第4章 芽生える感情
【美琴】
『ど、ドキドキするっ…』
私は、赤司さんと手を繋いで、京都の道を歩いていた。
実は、ドイツにいたときは、カトリックの女子校に通っていて、異性への免疫が極端になかった。
兄は3人いるけど、兄弟とは全く違う感覚だし。
『変に思われないように、しっかり歩かなきゃ…』
歩調を合わせてくれているのか、赤司さんは、さっきよりも歩くスピードが遅い。
『気を使ってくれてる…やっぱり、優しい人…』
日本に来るまで、本当は不安だった。
父に見せられたお見合い写真。
両親は受けたくなければうけなくていいと言い、兄たちは大反対。
『この彼が、美琴に会ってみたいと言っているんだよ。家柄は申し分ないけれど、お前が嫌なら断るからね。考えてごらん。』
そう言って、父は優しく頭を撫でてくれた。
まさか自分にこんなことが起こるなんて。
まるで、物語の中みたい。
窓の外を見ると、いつもと変わらぬ石畳の町並み。
このまま変わらぬ日々よりも、飛び出してみよう、冒険してみようとふと、勇気が生まれる。
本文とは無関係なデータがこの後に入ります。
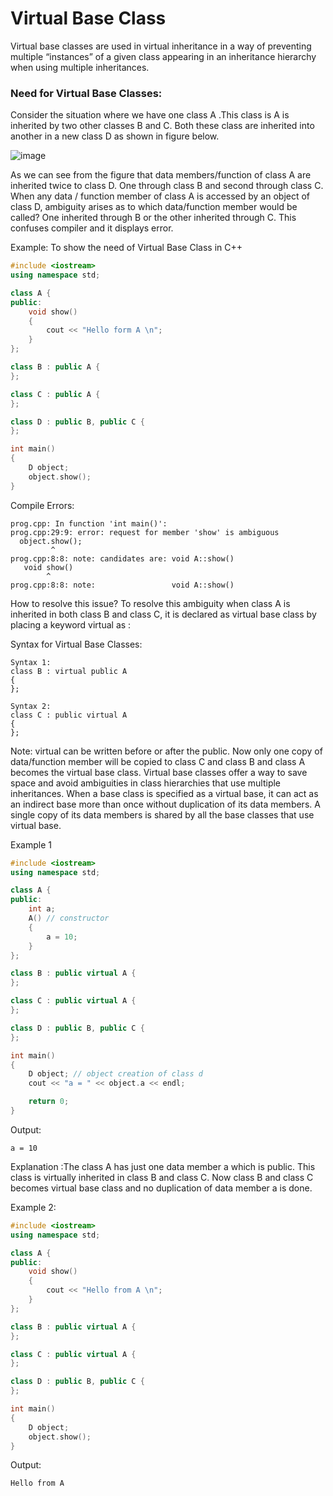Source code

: # Virtual Base Class

Virtual base classes are used in virtual inheritance in a way of preventing multiple “instances” of a given class appearing in an inheritance hierarchy when using multiple inheritances.

### Need for Virtual Base Classes:
Consider the situation where we have one class A .This class is A is inherited by two other classes B and C. Both these class are inherited into another in a new class D as shown in figure below.

![image](https://user-images.githubusercontent.com/45400093/171604704-98d086d1-c49b-4b9d-8067-1af777adf7c6.png)

As we can see from the figure that data members/function of class A are inherited twice to class D. One through class B and second through class C. When any data / function member of class A is accessed by an object of class D, ambiguity arises as to which data/function member would be called? One inherited through B or the other inherited through C. This confuses compiler and it displays error.

Example: To show the need of Virtual Base Class in C++
```c++
#include <iostream>
using namespace std;

class A {
public:
	void show()
	{
		cout << "Hello form A \n";
	}
};

class B : public A {
};

class C : public A {
};

class D : public B, public C {
};

int main()
{
	D object;
	object.show();
}

```
Compile Errors:
```
prog.cpp: In function 'int main()':
prog.cpp:29:9: error: request for member 'show' is ambiguous
  object.show();
         ^
prog.cpp:8:8: note: candidates are: void A::show()
   void show()
        ^
prog.cpp:8:8: note:                 void A::show()
```
How to resolve this issue?
To resolve this ambiguity when class A is inherited in both class B and class C, it is declared as virtual base class by placing a keyword virtual as :

Syntax for Virtual Base Classes:
```
Syntax 1:
class B : virtual public A 
{
};

Syntax 2:
class C : public virtual A
{
};
```
Note: virtual can be written before or after the public. Now only one copy of data/function member will be copied to class C and class B and class A becomes the virtual base class.
Virtual base classes offer a way to save space and avoid ambiguities in class hierarchies that use multiple inheritances. When a base class is specified as a virtual base, it can act as an indirect base more than once without duplication of its data members. A single copy of its data members is shared by all the base classes that use virtual base.

Example 1
```c++
#include <iostream>
using namespace std;

class A {
public:
	int a;
	A() // constructor
	{
		a = 10;
	}
};

class B : public virtual A {
};

class C : public virtual A {
};

class D : public B, public C {
};

int main()
{
	D object; // object creation of class d
	cout << "a = " << object.a << endl;

	return 0;
}
```
Output:
```
a = 10
```
Explanation :The class A has just one data member a which is public. This class is virtually inherited in class B and class C. Now class B and class C becomes virtual base class and no duplication of data member a is done.

Example 2:
```c++
#include <iostream>
using namespace std;

class A {
public:
	void show()
	{
		cout << "Hello from A \n";
	}
};

class B : public virtual A {
};

class C : public virtual A {
};

class D : public B, public C {
};

int main()
{
	D object;
	object.show();
}

```
Output:
```
Hello from A
```
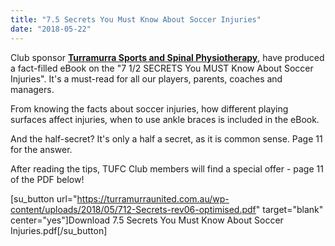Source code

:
 ```yaml
---
title: "7.5 Secrets You Must Know About Soccer Injuries"
date: "2018-05-22"
---
```


Club sponsor [**Turramurra Sports and Spinal Physiotherapy**](https://turramurraunited.com.au/sponsors/business-partners/turramurra-physiotherapy/), have produced a fact-filled eBook on the "7 1/2 SECRETS You MUST Know About Soccer Injuries". It's a must-read for all our players, parents, coaches and managers.

From knowing the facts about soccer injuries, how different playing surfaces affect injuries, when to use ankle braces is included in the eBook.

And the half-secret? It's only a half a secret, as it is common sense. Page 11 for the answer.

After reading the tips, TUFC Club members will find a special offer - page 11 of the PDF below!

\[su\_button url="https://turramurraunited.com.au/wp-content/uploads/2018/05/712-Secrets-rev06-optimised.pdf" target="blank" center="yes"\]Download 7.5 Secrets You Must Know About Soccer Injuries.pdf\[/su\_button\]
私に会ってみたいと言ってくれた彼は、どんな人なのか。
『私も会ってみたい……。』
そして、今、写真で見た彼が、私の手を引いて歩いている。
こんなに胸がドキドキするなんて知らなかった。
初めてのこの気持ち。
春のまだ少し肌寒い空気を頬に感じながら、少し前を歩く彼を見つめていた。